Clippings: Trip abroad puts age in perspective
My brother-in-law Steve and I love to joke about how “old” we’re getting. He’ll ask me what it was like to witness the Boston Tea Party, and if I ever forget where I put my musket. I’ll ask him how he was able correspond with friends prior to the Pony Express, and whether he still gets cost-of-living bumps in his Civil War veteran’s pension.
In reality, we are both just a little north of 50. So while we both receive mail from AARP, we can hardly lay claim to being truly grizzled or wise.
After spending nine days traveling around Europe late last month, I realize how truly insignificant 50 years is — when measured against the timeline of civilization “across the pond.”
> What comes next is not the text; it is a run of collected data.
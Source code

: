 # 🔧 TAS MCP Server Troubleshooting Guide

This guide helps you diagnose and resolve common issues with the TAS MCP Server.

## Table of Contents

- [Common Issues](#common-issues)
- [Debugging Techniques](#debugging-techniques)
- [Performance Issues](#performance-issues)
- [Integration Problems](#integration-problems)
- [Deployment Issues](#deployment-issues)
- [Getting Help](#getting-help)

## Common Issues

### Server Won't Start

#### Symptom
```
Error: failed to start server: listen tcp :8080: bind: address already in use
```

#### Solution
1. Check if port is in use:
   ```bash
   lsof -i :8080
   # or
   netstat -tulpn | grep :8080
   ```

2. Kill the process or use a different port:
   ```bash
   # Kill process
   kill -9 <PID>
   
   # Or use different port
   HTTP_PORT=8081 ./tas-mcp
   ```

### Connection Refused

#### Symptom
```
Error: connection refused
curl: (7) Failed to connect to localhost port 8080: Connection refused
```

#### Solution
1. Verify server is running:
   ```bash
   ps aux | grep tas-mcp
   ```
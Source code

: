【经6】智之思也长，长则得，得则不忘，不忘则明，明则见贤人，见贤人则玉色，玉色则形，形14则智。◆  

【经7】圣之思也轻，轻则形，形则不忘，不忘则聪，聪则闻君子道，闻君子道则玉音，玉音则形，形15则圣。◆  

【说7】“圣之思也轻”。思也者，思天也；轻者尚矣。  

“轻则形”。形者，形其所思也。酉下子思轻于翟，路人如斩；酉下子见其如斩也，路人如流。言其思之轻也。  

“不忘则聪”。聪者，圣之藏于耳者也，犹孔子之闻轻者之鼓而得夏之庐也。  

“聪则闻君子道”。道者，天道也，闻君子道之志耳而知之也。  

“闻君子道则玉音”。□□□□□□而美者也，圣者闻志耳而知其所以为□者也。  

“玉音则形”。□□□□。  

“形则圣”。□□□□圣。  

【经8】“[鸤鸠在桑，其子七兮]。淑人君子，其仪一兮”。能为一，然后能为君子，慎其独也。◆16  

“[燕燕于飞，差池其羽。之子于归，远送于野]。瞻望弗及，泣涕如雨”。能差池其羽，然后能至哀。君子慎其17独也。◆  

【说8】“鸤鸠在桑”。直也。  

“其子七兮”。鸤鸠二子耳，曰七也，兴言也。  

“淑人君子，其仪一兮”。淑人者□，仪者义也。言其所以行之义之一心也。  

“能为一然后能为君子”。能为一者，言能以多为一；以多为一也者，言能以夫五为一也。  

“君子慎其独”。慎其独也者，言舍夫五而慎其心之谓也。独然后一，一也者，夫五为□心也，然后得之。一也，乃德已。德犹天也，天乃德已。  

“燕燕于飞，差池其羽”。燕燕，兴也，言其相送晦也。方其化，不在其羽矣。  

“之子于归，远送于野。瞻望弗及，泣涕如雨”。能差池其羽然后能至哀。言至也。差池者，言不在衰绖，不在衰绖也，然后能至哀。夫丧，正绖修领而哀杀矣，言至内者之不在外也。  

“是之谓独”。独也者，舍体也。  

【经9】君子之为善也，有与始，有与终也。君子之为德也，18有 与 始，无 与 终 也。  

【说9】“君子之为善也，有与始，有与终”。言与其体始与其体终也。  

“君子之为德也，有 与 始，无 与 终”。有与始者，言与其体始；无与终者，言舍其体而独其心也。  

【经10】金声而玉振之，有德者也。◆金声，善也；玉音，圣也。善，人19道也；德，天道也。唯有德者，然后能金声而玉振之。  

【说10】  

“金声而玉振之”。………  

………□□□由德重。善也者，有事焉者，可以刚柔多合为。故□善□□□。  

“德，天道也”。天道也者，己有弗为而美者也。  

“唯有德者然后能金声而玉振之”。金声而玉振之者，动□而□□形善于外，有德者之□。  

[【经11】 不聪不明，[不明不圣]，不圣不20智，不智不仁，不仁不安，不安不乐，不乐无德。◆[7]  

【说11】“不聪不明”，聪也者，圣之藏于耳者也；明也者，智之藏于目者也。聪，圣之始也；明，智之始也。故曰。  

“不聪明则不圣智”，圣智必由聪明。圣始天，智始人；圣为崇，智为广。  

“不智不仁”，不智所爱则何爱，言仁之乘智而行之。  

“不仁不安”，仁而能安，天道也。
My wife and I had the good fortune of taking a cruise down the Rhine River, from Amsterdam in the Netherlands through Germany and the Alsace region of France, to Basel, Switzerland.
The Swiss chocolate was almost as sweet as the eye candy, which came in the form of centuries-old cathedrals, castles, churches, farmhouses and palaces that in some cases pre-date the Middle Ages. More impressive still is that these venerable structures miraculously escaped the massive bombing assaults of World War II.
Speaking of World War II, I thought of my late grandfather as we toured Amsterdam and Volendam in Holland. My grandfather had spent time convalescing with a family in Holland after his release from a prisoner of war camp, following the Battle of the Bulge. I wondered if he had taken in some of the same scene that I was viewing in Amsterdam — namely, the stately homes lining busy canals, the West Church, the old port, and the home in which Anne Frank and her family had hidden from the Nazis.
In Cologne, Germany, we marveled at the twin spires of the Cathedral of St. Peter and St. Mary’s. I tried to wrap my mind around the construction logistics of this ornate, Gothic edifice that was initiated in 1248 — around 250 years before Columbus set sail for the new world. It was considered the most ambitious building project of the Middle Ages, producing spires that are 157 meters tall.
While 1248 is a considerable step back in time, I learned that Cologne’s organized settlement pattern went back to the Roman era. I strode along stone paths dating back almost 2,000 years, imagining the metallic clank of a centurion’s armor.
That I was able to see anything dating before 1945 was amazing to me. Allied bombers conducted more than 260 raids on Cologne during World War II — primarily by the Royal Air Force — in an effort to weaken the despotic Third Reich. The pilots apparently did a good job avoiding some historical landmarks, though many were rendered to rubble by almost 35,000 tons of bombs.
Those of us who did not venture out of the ship were still able to see a vast amount of history along the shores of the Rhine as we made our way to Switzerland. Medieval castles in various states of disrepair adorned lofty perches on both banks of the famous river. Some seemed plucked from a fairytale, and had been repurposed into luxury hotels or private mansions. Others lay in ruins, still reverberating with the sounds of the military assaults that had put them out of commission centuries ago.
In Strasbourg, France, we were, of course, dazzled by the cathedral of Notre Dame, one of the most celebrated examples of Gothic artwork one can find. Gazing at the cathedral’s 465-foot tower is enough to make you dizzy, while the hundreds of sculptures that stand out from the cathedral’s wall form a beautiful collage of history for a city that has changed hands multiple times between the French and Germans as a result of military campaigns.
Again, I couldn’t help but be drawn up in the history. Strasbourg Cathedral was a work in progress between 1015 and 1439, and continues to undergo renovations. One building being erected over the course of 420 years. That’s almost twice as long as the United States has been a country. Older doesn’t mean better, but the timeline makes one realize how “young” we truly are in the U.S.
We returned from our trip this past Friday with a lot of memories and new friendships brewed over a glass or two of German beer and fermented with more than a few glasses of wine. And the trip also allowed me to appreciate that age is relative, depending on which continent you call home.